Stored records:
■ ■ ■ ■ ■

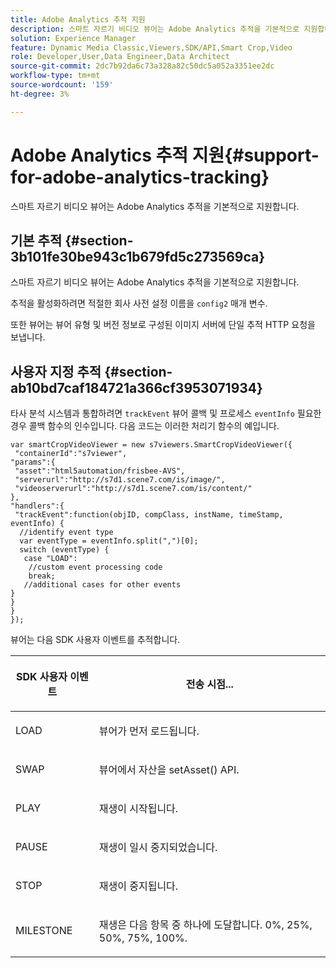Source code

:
 ```yaml
---
title: Adobe Analytics 추적 지원
description: 스마트 자르기 비디오 뷰어는 Adobe Analytics 추적을 기본적으로 지원합니다.
solution: Experience Manager
feature: Dynamic Media Classic,Viewers,SDK/API,Smart Crop,Video
role: Developer,User,Data Engineer,Data Architect
source-git-commit: 2dc7b92da6c73a328a82c50dc5a052a3351ee2dc
workflow-type: tm+mt
source-wordcount: '159'
ht-degree: 3%

---
```


# Adobe Analytics 추적 지원{#support-for-adobe-analytics-tracking}

스마트 자르기 비디오 뷰어는 Adobe Analytics 추적을 기본적으로 지원합니다.

## 기본 추적 {#section-3b101fe30be943c1b679fd5c273569ca}

스마트 자르기 비디오 뷰어는 Adobe Analytics 추적을 기본적으로 지원합니다.

추적을 활성화하려면 적절한 회사 사전 설정 이름을 `config2` 매개 변수.

또한 뷰어는 뷰어 유형 및 버전 정보로 구성된 이미지 서버에 단일 추적 HTTP 요청을 보냅니다.

## 사용자 지정 추적 {#section-ab10bd7caf184721a366cf3953071934}

타사 분석 시스템과 통합하려면 `trackEvent` 뷰어 콜백 및 프로세스 `eventInfo` 필요한 경우 콜백 함수의 인수입니다. 다음 코드는 이러한 처리기 함수의 예입니다.

```
var smartCropVideoViewer = new s7viewers.SmartCropVideoViewer({ 
 "containerId":"s7viewer", 
"params":{ 
 "asset":"html5automation/frisbee-AVS", 
 "serverurl":"http://s7d1.scene7.com/is/image/", 
 "videoserverurl":"http://s7d1.scene7.com/is/content/" 
}, 
"handlers":{ 
 "trackEvent":function(objID, compClass, instName, timeStamp, eventInfo) { 
  //identify event type 
  var eventType = eventInfo.split(",")[0]; 
  switch (eventType) { 
   case "LOAD": 
    //custom event processing code 
    break; 
   //additional cases for other events 
} 
} 
} 
});
```

뷰어는 다음 SDK 사용자 이벤트를 추적합니다.

<table id="table_5D090E6614974D968E1A93B5727D859C"> 
 <thead> 
  <tr> 
   <th colname="col1" class="entry"> <p>SDK 사용자 이벤트 </p> </th> 
   <th colname="col2" class="entry"> <p>전송 시점... </p> </th> 
  </tr> 
 </thead>
 <tbody> 
  <tr> 
   <td colname="col1"> <p> <span class="codeph"> LOAD </span> </p> </td> 
   <td colname="col2"> <p>뷰어가 먼저 로드됩니다. </p> </td> 
  </tr> 
  <tr> 
   <td colname="col1"> <p> <span class="codeph"> SWAP </span> </p> </td> 
   <td colname="col2"> <p>뷰어에서 자산을 <span class="codeph"> setAsset() </span> API. </p> </td> 
  </tr> 
  <tr> 
   <td colname="col1"> <p> <span class="codeph"> PLAY </span> </p> </td> 
   <td colname="col2"> <p>재생이 시작됩니다. </p> </td> 
  </tr> 
  <tr> 
   <td colname="col1"> <p> <span class="codeph"> PAUSE </span> </p> </td> 
   <td colname="col2"> <p>재생이 일시 중지되었습니다. </p> </td> 
  </tr> 
  <tr> 
   <td colname="col1"> <p> <span class="codeph"> STOP </span> </p> </td> 
   <td colname="col2"> <p>재생이 중지됩니다. </p> </td> 
  </tr> 
  <tr> 
   <td colname="col1"> <p> <span class="codeph"> MILESTONE </span> </p> </td> 
   <td colname="col2"> <p>재생은 다음 항목 중 하나에 도달합니다. 0%, 25%, 50%, 75%, 100%. </p> </td> 
  </tr> 
 </tbody> 
</table>
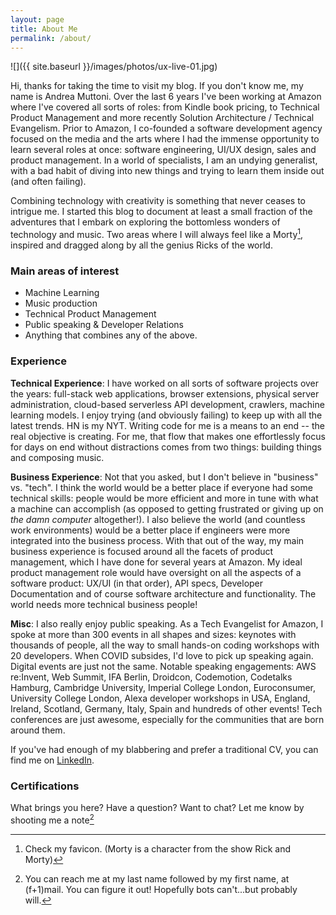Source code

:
 ```yaml
---
layout: page
title: About Me
permalink: /about/
---
```


![]({{ site.baseurl }}/images/photos/ux-live-01.jpg)

Hi, thanks for taking the time to visit my blog. If you don't know me, my name is Andrea Muttoni. Over the last 6 years I've been working at Amazon where I've covered all sorts of roles: from Kindle book pricing, to Technical Product Management and more recently Solution Architecture / Technical Evangelism. Prior to Amazon, I co-founded a software development agency focused on the media and the arts where I had the immense opportunity to learn several roles at once: software engineering, UI/UX design, sales and product management. In a world of specialists, I am an undying generalist, with a bad habit of diving into new things and trying to learn them inside out (and often failing).

Combining technology with creativity is something that never ceases to intrigue me. I started this blog to document at least a small fraction of the adventures that I embark on exploring the bottomless wonders of technology and music. Two areas where I will always feel like a Morty[^1], inspired and dragged along by all the genius Ricks of the world.

### Main areas of interest

- Machine Learning
- Music production
- Technical Product Management
- Public speaking & Developer Relations
- Anything that combines any of the above.

### Experience

**Technical Experience**: I have worked on all sorts of software projects over the years: full-stack web applications, browser extensions, physical server administration, cloud-based serverless API development, crawlers, machine learning models. I enjoy trying (and obviously failing) to keep up with all the latest trends. HN is my NYT. Writing code for me is a means to an end -- the real objective is creating. For me, that flow that makes one effortlessly focus for days on end without distractions comes from two things: building things and composing music.

**Business Experience**: Not that you asked, but I don't believe in "business" vs. "tech". I think the world would be a better place if everyone had some technical skills: people would be more efficient and more in tune with what a machine can accomplish (as opposed to getting frustrated or giving up on _the damn computer_ altogether!). I also believe the world (and countless work environments) would be a better place if engineers were more integrated into the business process. With that out of the way, my main business experience is focused around all the facets of product management, which I have done for several years at Amazon. My ideal product management role would have oversight on all the aspects of a software product: UX/UI (in that order), API specs, Developer Documentation and of course software architecture and functionality. The world needs more technical business people!

**Misc**: I also really enjoy public speaking. As a Tech Evangelist for Amazon, I spoke at more than 300 events in all shapes and sizes: keynotes with thousands of people, all the way to small hands-on coding workshops with 20 developers. When COVID subsides, I'd love to pick up speaking again. Digital events are just not the same. Notable speaking engagements: AWS re:Invent, Web Summit, IFA Berlin, Droidcon, Codemotion, Codetalks Hamburg, Cambridge University, Imperial College London, Euroconsumer, University College London, Alexa developer workshops in USA, England, Ireland, Scotland, Germany, Italy, Spain and hundreds of other events! Tech conferences are just awesome, especially for the communities that are born around them. 

If you've had enough of my blabbering and prefer a traditional CV, you can find me on [LinkedIn](https://www.linkedin.com/in/muttoni/).

### Certifications

<div data-iframe-width="150" data-iframe-height="270" data-share-badge-id="61d75d59-6a7a-414a-b2af-e4e4c5e3c5dd" data-share-badge-host="https://www.youracclaim.com"></div>

<div data-iframe-width="150" data-iframe-height="270" data-share-badge-id="16ed95f7-7464-481f-b379-cad0e566bf9b" data-share-badge-host="https://www.youracclaim.com"></div>

<script type="text/javascript" async src="//cdn.youracclaim.com/assets/utilities/embed.js"></script> 

What brings you here? Have a question? Want to chat? Let me know by shooting me a note[^2] 

[^1]: Check my favicon. (Morty is a character from the show Rick and Morty)
[^2]: You can reach me at my last name followed by my first name, at (f+1)mail. You can figure it out! Hopefully bots can't...but probably will.
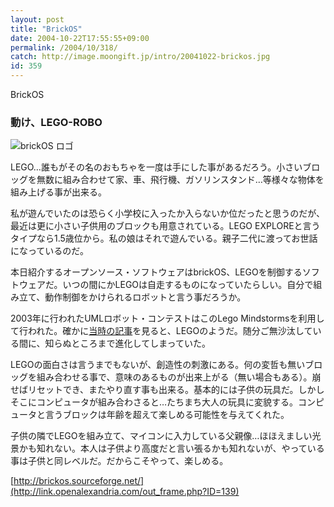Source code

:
 ```yaml
---
layout: post
title: "BrickOS"
date: 2004-10-22T17:55:55+09:00
permalink: /2004/10/318/
catch: http://image.moongift.jp/intro/20041022-brickos.jpg
id: 359
---
```

BrickOS  
<!--more-->

### 動け、LEGO-ROBO
  

![brickOS ロゴ](http://image.moongift.jp/intro/20041022-brickos.jpg "brickOS ロゴ")

  

LEGO…誰もがその名のおもちゃを一度は手にした事があるだろう。小さいブロッグを無数に組み合わせて家、車、飛行機、ガソリンスタンド…等様々な物体を組み上げる事が出来る。

  

私が遊んでいたのは恐らく小学校に入ったか入らないか位だったと思うのだが、最近は更に小さい子供用のブロックも用意されている。LEGO EXPLOREと言うタイプなら1.5歳位から。私の娘はそれで遊んでいる。親子二代に渡ってお世話になっているのだ。

  

本日紹介するオープンソース・ソフトウェアはbrickOS、LEGOを制御するソフトウェアだ。いつの間にかLEGOは自走するものになっていたらしい。自分で組み立て、動作制御をかけられるロボットと言う事だろうか。

  

2003年に行われたUMLロボット・コンテストはこのLego Mindstormsを利用して行われた。確かに[当時の記事](http://www.kumikomi.net/article/news/2003/02/26_03.html)を見ると、LEGOのようだ。随分ご無沙汰している間に、知らぬところまで進化してしまっていた。

  

LEGOの面白さは言うまでもないが、創造性の刺激にある。何の変哲も無いブロッグを組み合わせる事で、意味のあるものが出来上がる（無い場合もある）。崩せばリセットでき、またやり直す事も出来る。基本的には子供の玩具だ。しかしそこにコンピュータが組み合わさると…たちまち大人の玩具に変貌する。コンピュータと言うブロックは年齢を超えて楽しめる可能性を与えてくれた。

  

子供の隣でLEGOを組み立て、マイコンに入力している父親像…ほほえましい光景かも知れない。本人は子供より高度だと言い張るかも知れないが、やっている事は子供と同レベルだ。だからこそやって、楽しめる。

  

[http://brickos.sourceforge.net/](http://link.openalexandria.com/out_frame.php?ID=139)

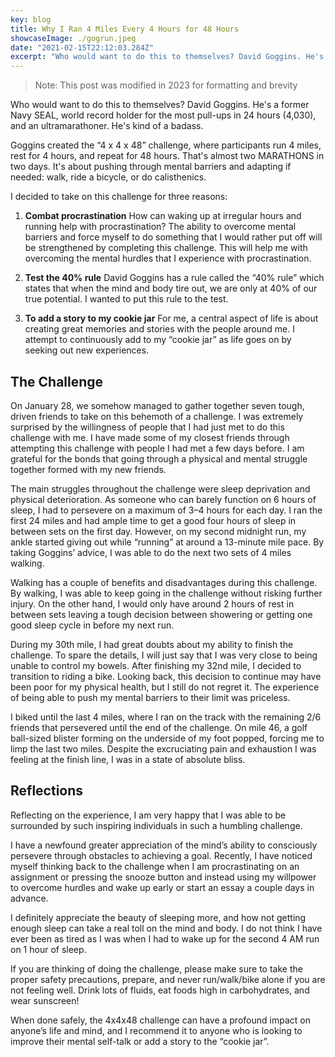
 ```yaml
---
key: blog
title: Why I Ran 4 Miles Every 4 Hours for 48 Hours
showcaseImage: ./gogrun.jpeg
date: "2021-02-15T22:12:03.284Z"
excerpt: "Who would want to do this to themselves? David Goggins. He's a former Navy SEAL, world record holder for the most pull-ups in 24 hours (4,030), and an ultramarathoner. He's kind of a badass."
---
```


> Note: This post was modified in 2023 for formatting and brevity

Who would want to do this to themselves? David Goggins. He's a former Navy SEAL, world record holder for the most pull-ups in 24 hours (4,030), and an ultramarathoner. He's kind of a badass.

Goggins created the “4 x 4 x 48” challenge, where participants run 4 miles, rest for 4 hours, and repeat for 48 hours. That's almost two MARATHONS in two days. It's about pushing through mental barriers and adapting if needed: walk, ride a bicycle, or do calisthenics.

I decided to take on this challenge for three reasons:

1. **Combat procrastination**
   How can waking up at irregular hours and running help with procrastination? The ability to overcome mental barriers and force myself to do something that I would rather put off will be strengthened by completing this challenge. This will help me with overcoming the mental hurdles that I experience with procrastination.

2. **Test the 40% rule**
   David Goggins has a rule called the “40% rule” which states that when the mind and body tire out, we are only at 40% of our true potential. I wanted to put this rule to the test.

3. **To add a story to my cookie jar**
   For me, a central aspect of life is about creating great memories and stories with the people around me. I attempt to continuously add to my “cookie jar” as life goes on by seeking out new experiences.

## The Challenge

On January 28, we somehow managed to gather together seven tough, driven friends to take on this behemoth of a challenge. I was extremely surprised by the willingness of people that I had just met to do this challenge with me. I have made some of my closest friends through attempting this challenge with people I had met a few days before. I am grateful for the bonds that going through a physical and mental struggle together formed with my new friends.

The main struggles throughout the challenge were sleep deprivation and physical deterioration. As someone who can barely function on 6 hours of sleep, I had to persevere on a maximum of 3–4 hours for each day. I ran the first 24 miles and had ample time to get a good four hours of sleep in between sets on the first day. However, on my second midnight run, my ankle started giving out while “running” at around a 13-minute mile pace. By taking Goggins’ advice, I was able to do the next two sets of 4 miles walking.

Walking has a couple of benefits and disadvantages during this challenge. By walking, I was able to keep going in the challenge without risking further injury. On the other hand, I would only have around 2 hours of rest in between sets leaving a tough decision between showering or getting one good sleep cycle in before my next run.

During my 30th mile, I had great doubts about my ability to finish the challenge. To spare the details, I will just say that I was very close to being unable to control my bowels. After finishing my 32nd mile, I decided to transition to riding a bike. Looking back, this decision to continue may have been poor for my physical health, but I still do not regret it. The experience of being able to push my mental barriers to their limit was priceless.

I biked until the last 4 miles, where I ran on the track with the remaining 2/6 friends that persevered until the end of the challenge. On mile 46, a golf ball-sized blister forming on the underside of my foot popped, forcing me to limp the last two miles. Despite the excruciating pain and exhaustion I was feeling at the finish line, I was in a state of absolute bliss.

## Reflections

Reflecting on the experience, I am very happy that I was able to be surrounded by such inspiring individuals in such a humbling challenge.

I have a newfound greater appreciation of the mind’s ability to consciously persevere through obstacles to achieving a goal. Recently, I have noticed myself thinking back to the challenge when I am procrastinating on an assignment or pressing the snooze button and instead using my willpower to overcome hurdles and wake up early or start an essay a couple days in advance.

I definitely appreciate the beauty of sleeping more, and how not getting enough sleep can take a real toll on the mind and body. I do not think I have ever been as tired as I was when I had to wake up for the second 4 AM run on 1 hour of sleep.

If you are thinking of doing the challenge, please make sure to take the proper safety precautions, prepare, and never run/walk/bike alone if you are not feeling well. Drink lots of fluids, eat foods high in carbohydrates, and wear sunscreen!

When done safely, the 4x4x48 challenge can have a profound impact on anyone’s life and mind, and I recommend it to anyone who is looking to improve their mental self-talk or add a story to the “cookie jar”.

■ ■ ■ ■ ■

▶ **What to work on**:
Your answer should be the lines above from the one containing "For me, a central" through the one containing "The main struggles", copied exactly and with both ends kept.

▶ **Result of this task**:
   For me, a central aspect of life is about creating great memories and stories with the people around me. I attempt to continuously add to my “cookie jar” as life goes on by seeking out new experiences.

## The Challenge

On January 28, we somehow managed to gather together seven tough, driven friends to take on this behemoth of a challenge. I was extremely surprised by the willingness of people that I had just met to do this challenge with me. I have made some of my closest friends through attempting this challenge with people I had met a few days before. I am grateful for the bonds that going through a physical and mental struggle together formed with my new friends.

The main struggles throughout the challenge were sleep deprivation and physical deterioration. As someone who can barely function on 6 hours of sleep, I had to persevere on a maximum of 3–4 hours for each day. I ran the first 24 miles and had ample time to get a good four hours of sleep in between sets on the first day. However, on my second midnight run, my ankle started giving out while “running” at around a 13-minute mile pace. By taking Goggins’ advice, I was able to do the next two sets of 4 miles walking.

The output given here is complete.